0326

On the origin of a potential clearance marker: The contribution of enlarged perivascular fluid diffusion to a 7T IVIM interstitial fluid proxy
Merel M. van der Thiel1,2, Nathalie A. Roos1,3, Gerhard S. Drenthen1,2, Paulien H.M. Voorter1,2, Thorsten Feiweier4, Inez H.G.B. Ramakers2,5, Walter H. Backes1,2,6, and Jacobus F.A. Jansen1,2,7
1Department of Radiology & Nuclear Medicine, Maastricht University Medical Center, Maastricht, Netherlands, 2School for Mental Health & Neuroscience, Maastricht University, Maastricht, Netherlands, 3Department of Biomedical Engineering, Eindhoven University of Technology, Eindhoven, Netherlands, 4Siemens Healthcare, Erlangen, Germany, 5Department of Psychiatry & Neuropsychology, Maastricht University, Maastricht, Netherlands, 6School for Cardiovascular Disease, Maastricht University, Maastricht, Netherlands, 7Department of Electrical Engineering, Eindhoven University of Technology, Eindhoven, Netherlands

Synopsis

Between the parenchymal and microvascular diffusion components, a third, intermediate component can be derived with cerebral IVIM. Its fraction (fint) seems a promising biomarker for altered cerebral clearance function. fint has been suggested to both be driven by fluid diffusivity within enlarged perivascular spaces (ePVS) and interstitial fluid between parenchymal cells. Using 7T MRI, this study determined a higher fint within the ePVS (through segmented masks) compared to surrounding non-ePVS tissue. Thereby, this study illustrates the contribution of ePVS fluid diffusivity to fint and highlights the ability to specifically assess ePVS fluid diffusion using a non-invasive MRI method.

Introduction

Recently, an intermediate component (fint) was identified between the two traditional components of cerebral intravoxel incoherent motion (IVIM) (i.e., microvascular and parenchymal), which is considered to represent increased interstitial fluid (ISF).1,2 fint has previously been found to be associated to both vascular and neurodegenerative markers in a memory clinic sample, and was suggested to relate to alterations in cerebral clearance.2

A previous study demonstrated that fint is related to the number of enlarged perivascular spaces (ePVS) in the basal ganglia (BG),1 a region known for the presence of ePVS.3 Additionally, it was suggested that fint relates to the ISF-volume between the parenchymal cells.1,2 However, it remains unclear to what extent elevated fint is representative of increased fluid within the ePVS or larger ISF-volume between cells. Both of these factors play a crucial role in the clearance system. Where PVS are the fluid-filled spaces which surround cerebral blood vessels and transport fluid from the subarachnoid space into the parenchyma, ISF is the fluid through which waste products are flushed through the parenchyma.4 To enable potential future usage of fint as a non-invasive marker of cerebral clearance, more knowledge on the underlying fluid diffusivity of the intermediate component is required.

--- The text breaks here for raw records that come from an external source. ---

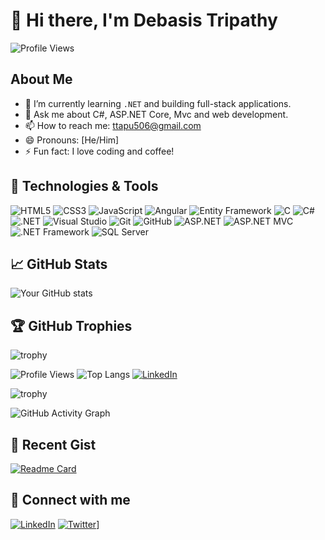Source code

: # 👋 Hi there, I'm Debasis Tripathy

![Profile Views](https://komarev.com/ghpvc/?username=YourUsername&color=blue)

## About Me
- 🌱 I’m currently learning `.NET` and building full-stack applications.
- 💬 Ask me about C#, ASP.NET Core, Mvc and web development.
- 📫 How to reach me: [ttapu506@gmail.com](mailto:ttapu506@gmail.com)
- 😄 Pronouns: [He/Him]
- ⚡ Fun fact: I love coding and coffee!

## 🔧 Technologies & Tools
![HTML5](https://img.shields.io/badge/-HTML5-E34F26?style=flat-square&logo=html5&logoColor=white)
![CSS3](https://img.shields.io/badge/-CSS3-1572B6?style=flat-square&logo=css3)
![JavaScript](https://img.shields.io/badge/-JavaScript-F7DF1E?style=flat-square&logo=javascript&logoColor=black)
![Angular](https://img.shields.io/badge/-Angular-DD0031?style=flat-square&logo=angular&logoColor=white)
![Entity Framework](https://img.shields.io/badge/-Entity%20Framework-512BD4?style=flat-square&logo=.net&logoColor=white)
![C](https://img.shields.io/badge/-C-A8B9CC?style=flat-square&logo=c&logoColor=white)
![C#](https://img.shields.io/badge/-C%23-239120?style=flat-square&logo=c-sharp&logoColor=white)
![.NET](https://img.shields.io/badge/-.NET-512BD4?style=flat-square&logo=.net&logoColor=white)
![Visual Studio](https://img.shields.io/badge/-Visual%20Studio-5C2D91?style=flat-square&logo=visual-studio&logoColor=white)
![Git](https://img.shields.io/badge/-Git-F05032?style=flat-square&logo=git&logoColor=white)
![GitHub](https://img.shields.io/badge/-GitHub-181717?style=flat-square&logo=github&logoColor=white)
![ASP.NET](https://img.shields.io/badge/-ASP.NET-5C2D91?style=flat-square&logo=dotnet&logoColor=white)
![ASP.NET MVC](https://img.shields.io/badge/-ASP.NET%20MVC-5C2D91?style=flat-square&logo=dotnet&logoColor=white)
![.NET Framework](https://img.shields.io/badge/-.NET%20Framework-512BD4?style=flat-square&logo=dotnet&logoColor=white)
![SQL Server](https://img.shields.io/badge/-SQL%20Server-CC2927?style=flat-square&logo=microsoft-sql-server&logoColor=white)

## 📈 GitHub Stats
![Your GitHub stats](https://github-readme-stats.vercel.app/api?username=YourUsername&show_icons=true&theme=radical)

## 🏆 GitHub Trophies
![trophy](https://github-profile-trophy.vercel.app/?username=YourUsername&theme=onedark)

![Profile Views](https://komarev.com/ghpvc/?username=YourUsername&color=blue) <!-- Profile views badge -->
![Top Langs](https://github-readme-stats.vercel.app/api/top-langs/?username=YourUsername&layout=compact) <!-- Top languages used -->
[![LinkedIn](https://img.shields.io/badge/-LinkedIn-0077B5?style=flat-square&logo=linkedin&logoColor=white)](https://www.linkedin.com/in/YourLinkedIn) <!-- LinkedIn badge -->


![trophy](https://github-profile-trophy.vercel.app/?username=YourUsername&theme=onedark)


![GitHub Activity Graph](https://activity-graph.herokuapp.com/graph?username=YourUsername&theme=react-dark)



## 📄 Recent Gist
[![Readme Card](https://github-readme-stats.vercel.app/api/pin/?username=YourUsername&repo=GistName)](https://gist.github.com/YourUsername/GistID)



## 🔗 Connect with me
[![LinkedIn](https://img.shields.io/badge/-LinkedIn-0077B5?style=flat-square&logo=linkedin&logoColor=white)]([https://www.linkedin.com/in/debasistripathy337/])
[![Twitter](https://img.shields.io/badge/-Twitter-1DA1F2?style=flat-square&logo=twitter&logoColor=white)]([(https://x.com/ttapu506?t=g_4C4AXK2sCwUcWQMD1DKg&s=08))]
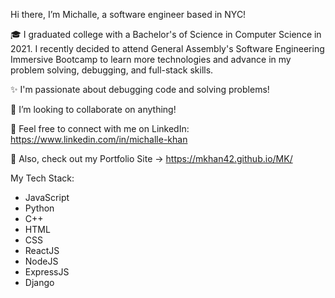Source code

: Hi there, I’m Michalle, a software engineer based in NYC!

🎓 I graduated college with a Bachelor's of Science in Computer Science in 2021. I recently decided to attend General Assembly's Software Engineering Immersive Bootcamp to learn more technologies and advance in my problem solving, debugging, and full-stack skills.

✨ I'm passionate about debugging code and solving problems!

💞️ I’m looking to collaborate on anything!

🔗 Feel free to connect with me on LinkedIn: https://www.linkedin.com/in/michalle-khan

🌼 Also, check out my Portfolio Site -> https://mkhan42.github.io/MK/

<!---
mkhan42/mkhan42 is a ✨ special ✨ repository because its `README.md` (this file) appears on your GitHub profile.
You can click the Preview link to take a look at your changes.
--->

<!---
GitHub Stats

![Michalle's github stats](https://github-readme-stats.vercel.app/api?username=mkhan42)


Top Languages

[![Top Langs](https://github-readme-stats.vercel.app/api/top-langs/?username=mkhan42)](https://github.com/mkhan42/github-readme-stats)
--->

My Tech Stack:
- JavaScript
- Python
- C++
- HTML
- CSS
- ReactJS
- NodeJS
- ExpressJS
- Django
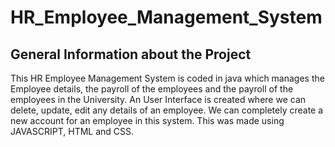 # HR_Employee_Management_System
## General Information about the Project
This HR Employee Management System is coded in java which manages the Employee details, the payroll of the employees and the payroll of the employees in the University. An User Interface is created where we can delete, update, edit any details of an employee. We can completely create a new account for an employee in this system. This was made using JAVASCRIPT, HTML and CSS.
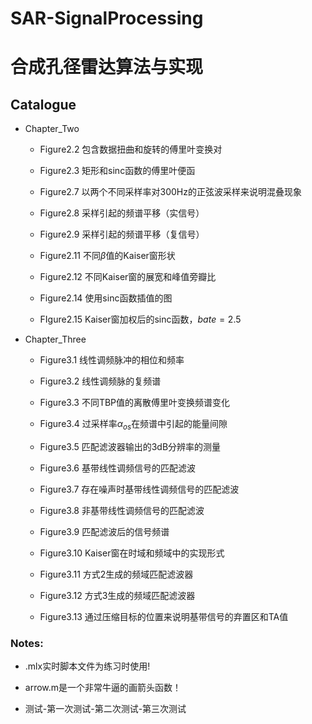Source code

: # SAR-SignalProcessing

# 合成孔径雷达算法与实现

## Catalogue

* Chapter_Two

    * Figure2.2  包含数据扭曲和旋转的傅里叶变换对

    * Figure2.3  矩形和sinc函数的傅里叶便函

    * Figure2.7  以两个不同采样率对300Hz的正弦波采样来说明混叠现象

    * Figure2.8  采样引起的频谱平移（实信号）

    * Figure2.9  采样引起的频谱平移（复信号）

    * Figure2.11 不同$\beta$值的Kaiser窗形状

    * Figure2.12 不同Kaiser窗的展宽和峰值旁瓣比

    * Figure2.14 使用sinc函数插值的图

    * FIgure2.15 Kaiser窗加权后的sinc函数，$bate=2.5$

* Chapter_Three
 
    * Figure3.1  线性调频脉冲的相位和频率

    * Figure3.2  线性调频脉的复频谱

    * Figure3.3  不同TBP值的离散傅里叶变换频谱变化

    * Figure3.4  过采样率$\alpha_{os}$在频谱中引起的能量间隙

    * Figure3.5  匹配滤波器输出的3dB分辨率的测量

    * Figure3.6  基带线性调频信号的匹配滤波
    
    * Figure3.7  存在噪声时基带线性调频信号的匹配滤波
    
    * Figure3.8  非基带线性调频信号的匹配滤波
    
    * Figure3.9  匹配滤波后的信号频谱
    
    * Figure3.10 Kaiser窗在时域和频域中的实现形式
    
    * Figure3.11 方式2生成的频域匹配滤波器
    
    * Figure3.12 方式3生成的频域匹配滤波器
    
    * Figure3.13 通过压缩目标的位置来说明基带信号的弃置区和TA值

### Notes:

* .mlx实时脚本文件为练习时使用!

* arrow.m是一个非常牛逼的画箭头函数！

* 测试-第一次测试-第二次测试-第三次测试
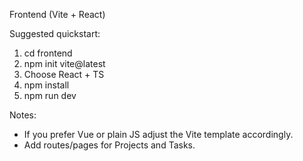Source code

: Frontend (Vite + React)

Suggested quickstart:
1. cd frontend
2. npm init vite@latest
3. Choose React + TS
4. npm install
5. npm run dev

Notes:
- If you prefer Vue or plain JS adjust the Vite template accordingly.
- Add routes/pages for Projects and Tasks.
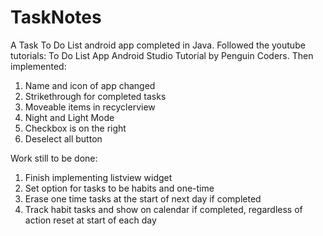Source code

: # TaskNotes
A Task To Do List android app completed in Java.
Followed the youtube tutorials: To Do List App Android Studio Tutorial by Penguin Coders. 
Then implemented:
1. Name and icon of app changed
2. Strikethrough for completed tasks
3. Moveable items in recyclerview
4. Night and Light Mode 
5. Checkbox is on the right
6. Deselect all button

Work still to be done:
1. Finish implementing listview widget
2. Set option for tasks to be habits and one-time
3. Erase one time tasks at the start of next day if completed
4. Track habit tasks and show on calendar if completed, regardless of action reset at start of each day

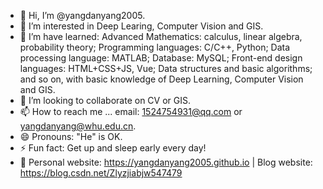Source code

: - 👋 Hi, I’m @yangdanyang2005.
- 👀 I’m interested in Deep Learing, Computer Vision and GIS.
- 🌱 I’m have learned: Advanced Mathematics: calculus, linear algebra, probability theory; Programming languages: C/C++, Python; Data processing language: MATLAB; Database: MySQL; Front-end design languages: HTML+CSS+JS, Vue; Data structures and basic algorithms; and so on, with basic knowledge of Deep Learning, Computer Vision and GIS.
- 💞️ I’m looking to collaborate on CV or GIS.
- 📫 How to reach me ... email: 1524754931@qq.com or yangdanyang@whu.edu.cn.
- 😄 Pronouns: "He" is OK.
- ⚡ Fun fact: Get up and sleep early every day!
- 📑 Personal website: https://yangdanyang2005.github.io | Blog website: https://blog.csdn.net/Zlyzjiabjw547479

<!---
yangdanyang2005/烟锁池塘柳 is a ✨ special ✨ repository because its `README.md` (this file) appears on your GitHub profile.
You can click the Preview link to take a look at your changes.
--->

Ultrahigh-field MRI (7T) allows for a high spatial resolution and enables automatic segmentation of ePVS.5 By identifying voxels containing ePVS,6 fint values within these voxels can be compared with fint values from surrounding tissue. If fint would be driven, at least to some extent, by diffusion of fluid within ePVS, it is expected that fint is elevated within the ePVS compared to surrounding non-ePVS tissue.

Methods

Subjects: Sixteen healthy elderly subjects were included in this study (Age (mean±SD): 63.9±5.3 years, 14 female).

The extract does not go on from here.